Now how do I display it?

----------


## Logos

> Can someone end my enraged frustration at the upload feature on this site. I used to have absolutely no problem uploading pictures to my albums or just plonking them in posts. Now all I get is this really irritating "Manage Attachments" window which just creates a link with a poxy icon next to it. I don't want to see a link with a poxy icon. I want to see the picture, displayed where I put it. I seem to have the same problem whichever computer or browser I use. (IE and Safari - both up to date). What I don't understand is that I tried just now to add a picture to an album on my profile. It was an enormous file but it uploaded. I didn't actually want that picture in my album, I just tried it to see if it would work, so I deleted it. This time I used a mac and Safari. I thought, Aha! maybe its just a bug with IE, so I tried to upload the picture I actually wanted. I even changed the filename in case this was the problem.
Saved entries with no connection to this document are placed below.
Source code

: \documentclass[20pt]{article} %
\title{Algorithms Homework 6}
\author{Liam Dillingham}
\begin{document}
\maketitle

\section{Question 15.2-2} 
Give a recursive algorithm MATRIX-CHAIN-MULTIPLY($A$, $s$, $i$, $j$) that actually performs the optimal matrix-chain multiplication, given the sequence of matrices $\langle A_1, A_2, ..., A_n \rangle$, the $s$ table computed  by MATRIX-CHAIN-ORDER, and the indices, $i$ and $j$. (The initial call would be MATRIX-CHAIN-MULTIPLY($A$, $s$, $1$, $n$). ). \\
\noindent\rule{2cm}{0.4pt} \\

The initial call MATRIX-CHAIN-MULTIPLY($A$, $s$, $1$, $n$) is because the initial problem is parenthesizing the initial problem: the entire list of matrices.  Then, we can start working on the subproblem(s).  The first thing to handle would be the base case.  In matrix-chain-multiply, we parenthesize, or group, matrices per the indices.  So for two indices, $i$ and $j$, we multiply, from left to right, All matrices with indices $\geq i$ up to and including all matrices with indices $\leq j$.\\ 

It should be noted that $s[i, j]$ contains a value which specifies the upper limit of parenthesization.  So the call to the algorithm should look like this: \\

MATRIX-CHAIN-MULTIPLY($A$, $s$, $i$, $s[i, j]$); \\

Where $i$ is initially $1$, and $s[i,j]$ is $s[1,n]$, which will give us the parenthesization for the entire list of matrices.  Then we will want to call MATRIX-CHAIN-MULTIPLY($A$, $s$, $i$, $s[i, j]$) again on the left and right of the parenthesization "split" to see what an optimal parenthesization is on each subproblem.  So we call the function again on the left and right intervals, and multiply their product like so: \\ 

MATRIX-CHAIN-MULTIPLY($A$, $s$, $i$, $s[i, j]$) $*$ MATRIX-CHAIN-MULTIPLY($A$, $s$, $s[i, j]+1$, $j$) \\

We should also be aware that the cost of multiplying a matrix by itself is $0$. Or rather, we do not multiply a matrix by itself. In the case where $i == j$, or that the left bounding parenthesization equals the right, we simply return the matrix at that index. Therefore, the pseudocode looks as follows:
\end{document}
Wrong! all I got in my upload window was a number and on the right hand side of the page a link of the filename with a poxy icon next to it. I tried to upload the picture which I had deleted. All I got was a link with a poxy Icon next to it. Why does this happen? How do I stop it. I just want to upload a jpeg.


I'm not sure what you mean by "poxy" icon?

To upload pictures to one of your Albums;
click on the "Upload Pictures" link from the main page of the album itself.
(You get a Manage Attachments pop up window.)
click the "Add Files" icon with the green + plus sign.
click on "Upload Files from your Computer" or "Website"
click "Choose File" or enter the URL
click "Upload"

The image(s) you want to upload should now appear as thumbnails in the Manage Attachments window. They should also be automatically check-marked.

click "Done"

Now your photo album will load, with the newly added images. They are "Pending Pictures" which show as blank squares with the file name on the left side of screen with a preview/thumbnail on the right.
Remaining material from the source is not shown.